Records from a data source
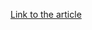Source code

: [Link to the article](https://cybersecuritynews.com/uk-govt-orders-apple-to-create-backdoor-icloud/)
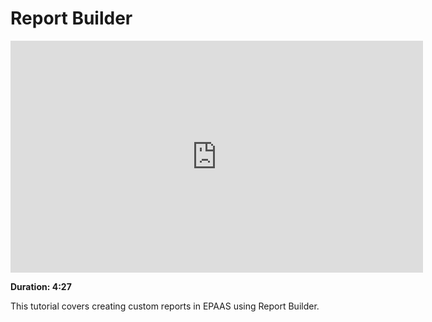 <!-- add-breadcrumbs -->
# Report Builder

<iframe width="660" height="371" src="https://www.youtube.com/embed/ECRyhMvIf6Q" frameborder="0" allowfullscreen></iframe>

**Duration: 4:27**

This tutorial covers creating custom reports in EPAAS using Report Builder.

- **Assignment**: Your answer should consist of the lines above that hold the word "https".

- **Solution**:
: [Link to the article](https://cybersecuritynews.com/uk-govt-orders-apple-to-create-backdoor-icloud/)
<iframe width="660" height="371" src="https://www.youtube.com/embed/ECRyhMvIf6Q" frameborder="0" allowfullscreen></iframe>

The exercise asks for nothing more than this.